Matt Cooper had an interesting article in the times on sunday, he basically said there needs to be a debate on whether we should pull out of the euro or not. The main reasons that it has not been as beneficial as some people thought it would be (ie our biggest trading partner is still outside it) and that it is out of kilter with our economy. You would have to agree with this but i suppose the problem is how would we fare by ourselves and from what I have read here not too well!!!


----------



## csirl (31 Jul 2008)

The UK is not in the Euro and has a much more robust currancy than the Punt ever was, yet it is fairing much worse that Ireland and the rest of the Eurozone in the current downturn. I would guess that if the Punt returned, its interest rate would be much higher than the Sterling one and the Irish economy would be hit harder than the UK.

Sweden has faired badly out of the decision not to adopt the Euro. The relative value of their currency to the old DM has halved since the introduction of the Euro.


----------



## z109 (31 Jul 2008)

leesider29 said:


> Matt Cooper had an interesting article in the times on sunday, he basically said there needs to be a debate on whether we should pull out of the euro or not. The main reasons that it has not been as beneficial as some people thought it would be (ie our biggest trading partner is still outside it) and that it is out of kilter with our economy. You would have to agree with this but i suppose the problem is how would we fare by ourselves and from what I have read here not too well!!!
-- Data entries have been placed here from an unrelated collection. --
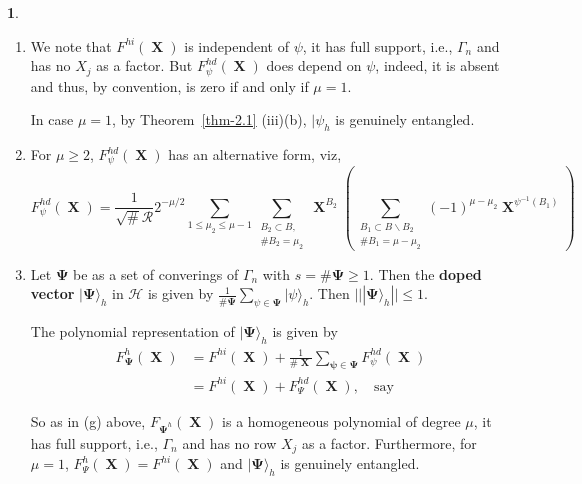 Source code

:\documentclass[a4paper,12pt]{article}
\DeclareMathOperator{\x}{\mathrm{X}}
\theoremstyle{definition}
\theoremstyle{underlinethm}
\theoremstyle{definition}
\newtheorem{subsubsec}{}[subsection]
\begin{document}
\begin{subsubsec}
\begin{enumerate}[label=(\alph*)]
\item We note that $F^{hi}(\boldsymbol{\x})$ is independent of $\psi$, it has full support, i.e., $\Gamma_{n}$ and has no $X_{j}$ as a factor. But $F_{\psi}^{hd}(\boldsymbol{\x})$ does depend on $\psi$, indeed, it is absent and thus, by convention, is zero if and only if $\mu=1$.

In case $\mu =1$, by Theorem~\eqref{thm-2.1} (iii)(b), $| \psi_{h}$ is genuinely entangled.

\item For $\mu \geq 2$, $F_{\psi}^{hd}(\boldsymbol{\x})$ has an alternative form, viz, 
\begin{equation}
F_{\psi}^{hd} (\boldsymbol{\x}) = \frac{1}{ \sqrt{\#} \mathcal{R}} 2^{-\mu/2} \sum_{1 \leq \mu_{2} \leq \mu-1} \sum_{\substack{B_{2} \subset B,\\
\# B_{2} = \mu_{2}}} \boldsymbol{\x}^{B_{2}} \left(\sum_{\substack{B_{1} \subset B \smallsetminus B_{2} \\ \# B_{1} = \mu-\mu_{2}}} (-1)^{\mu-\mu_{2}} \boldsymbol{\x}^{\psi^{-1} (B_{1})}\right)\tag{3.76}\label{eq-3.76}
\end{equation}

\item Let $\boldsymbol{\Psi}$ be as a set of converings of $\Gamma_{n}$ with $s=\# \boldsymbol{\Psi} \geq 1$. Then the \textbf{doped vector} $| \boldsymbol{\Psi} \rangle_{h}$ in $\mathcal{H}$ is given by $\frac{1}{\# \boldsymbol{\Psi}} \sum_{\psi \in \boldsymbol{\Psi}} | \psi \rangle_{h}$. Then $|| | \boldsymbol{\Psi} \rangle_{h}|| \leq 1$.

The polynomial representation of $| \boldsymbol{\Psi}\rangle_{h}$ is given by
\begin{align*}
F_{\boldsymbol{\Psi}}^{h}(\boldsymbol{\x}) &= F^{hi}(\boldsymbol{\x}) + \frac{1}{\# \boldsymbol{\x}} \sum_{\boldsymbol{\boldsymbol{\psi} \in \boldsymbol{\Psi}}} F_{\psi}^{hd}(\boldsymbol{\x})\\
& = F^{hi}(\boldsymbol{\x}) + F_{\Psi}^{hd} (\boldsymbol{\x}),\quad \text{say}\tag{3.77}\label{eq-3.77}
\end{align*} 

So as in (g) above, $F_{\boldsymbol{\Psi}^{h}}(\boldsymbol{\x})$ is a homogeneous polynomial of degree $\mu$, it has full support, i.e., $\Gamma_{n}$ and has no row $X_{j}$ as a factor. Furthermore, for $\mu=1$, $F_{\Psi}^{h} (\boldsymbol{\x})= F^{hi}(\boldsymbol{\x})$ and $| \boldsymbol{\Psi} \rangle_{h}$ is genuinely entangled.
 

\end{enumerate}
\end{subsubsec}
\end{document}
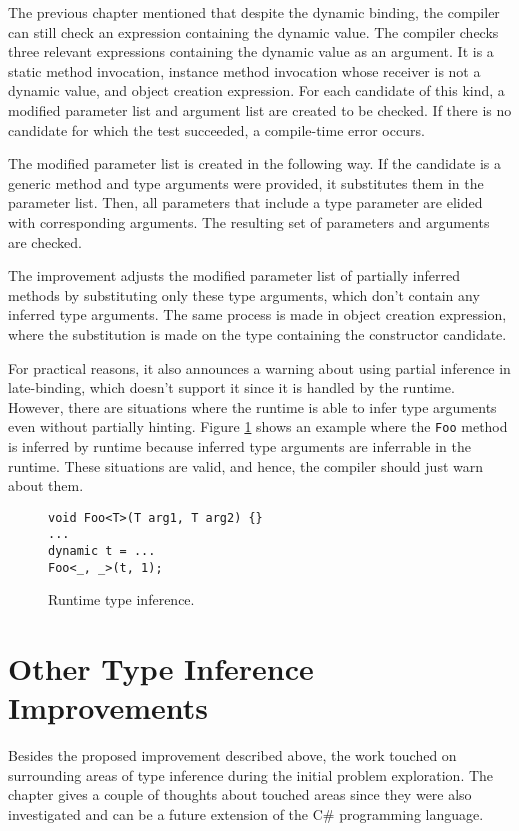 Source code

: The previous chapter mentioned that despite the dynamic binding, the compiler can still check an expression containing the dynamic value. 
The compiler checks three relevant expressions containing the dynamic value as an argument. 
It is a static method invocation, instance method invocation whose receiver is not a dynamic value, and object creation expression. 
For each candidate of this kind, a modified parameter list and argument list are created to be checked. 
If there is no candidate for which the test succeeded, a compile-time error occurs.
\par
The modified parameter list is created in the following way. 
If the candidate is a generic method and type arguments were provided, it substitutes them in the parameter list. 
Then, all parameters that include a type parameter are elided with corresponding arguments. 
The resulting set of parameters and arguments are checked.
\par
The improvement adjusts the modified parameter list of partially inferred methods by substituting only these type arguments, which don’t contain any inferred type arguments. 
The same process is made in object creation expression, where the substitution is made on the type containing the constructor candidate.
\par
For practical reasons, it also announces a warning about using partial inference in late-binding, which doesn’t support it since it is handled by the runtime. 
However, there are situations where the runtime is able to infer type arguments even without partially hinting. 
Figure \ref{img63:dinamic} shows an example where the \texttt{Foo} method is inferred by runtime because inferred type arguments are inferrable in the runtime. 
These situations are valid, and hence, the compiler should just warn about them.
\begin{figure}[h!]
\begin{lstlisting}[style=csharp, mathescape=true]
void Foo<T>(T arg1, T arg2) {}
...
dynamic t = ...
Foo<_, _>(t, 1);
\end{lstlisting}
\caption{Runtime type inference.}
\label{img63:dinamic}
\end{figure}

\section{Other Type Inference Improvements}

Besides the proposed improvement described above, the work touched on surrounding areas of type inference during the initial problem exploration. 
The chapter gives a couple of thoughts about touched areas since they were also investigated and can be a future extension of the C\# programming language.


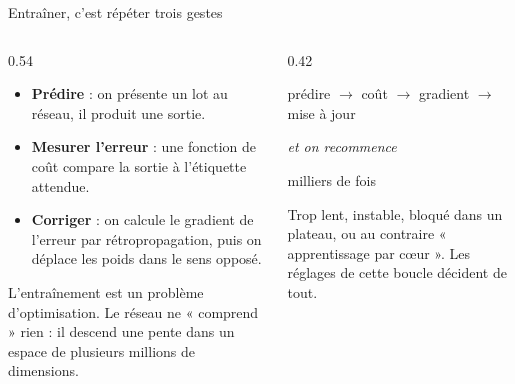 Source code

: \begin{frame}{Entraîner, c'est répéter trois gestes}
\begin{columns}[t]
\begin{column}{0.54\textwidth}
\begin{itemize}
  \item \textbf{Prédire} : on présente un lot au réseau, il produit une sortie.
  \item \textbf{Mesurer l'erreur} : une fonction de coût compare la sortie à
  l'étiquette attendue.
  \item \textbf{Corriger} : on calcule le gradient de l'erreur par rétropropagation,
  puis on déplace les poids dans le sens opposé.
\end{itemize}
\begin{kbox}
L'entraînement est un problème d'optimisation. Le réseau ne « comprend » rien :
il descend une pente dans un espace de plusieurs millions de dimensions.
\end{kbox}
\end{column}
\begin{column}{0.42\textwidth}
\begin{ebox}
\begin{center}
\small
prédire $\to$ coût $\to$ gradient $\to$ mise à jour

\medskip
\emph{et on recommence}

\medskip
milliers de fois
\end{center}
\end{ebox}
\begin{wbox}
Trop lent, instable, bloqué dans un plateau, ou au contraire
« apprentissage par cœur ». Les réglages de cette boucle décident de tout.
\end{wbox}
\end{column}
\end{columns}
\end{frame}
The UK is our second biggest single export partner (after the US), but we export more in total to the eurozone (when you add all the eurozone countries together).

We import by far most of our stuff from the UK, so they are our biggest trade partner, but this is surely not a situation we want to continue considering we are being stiffed on this? Why should we be sourcing Dutch made fruit and veg., canned products etc. from the UK instead of directly from Holland? Next time you buy something, have a look at where it originates from!


----------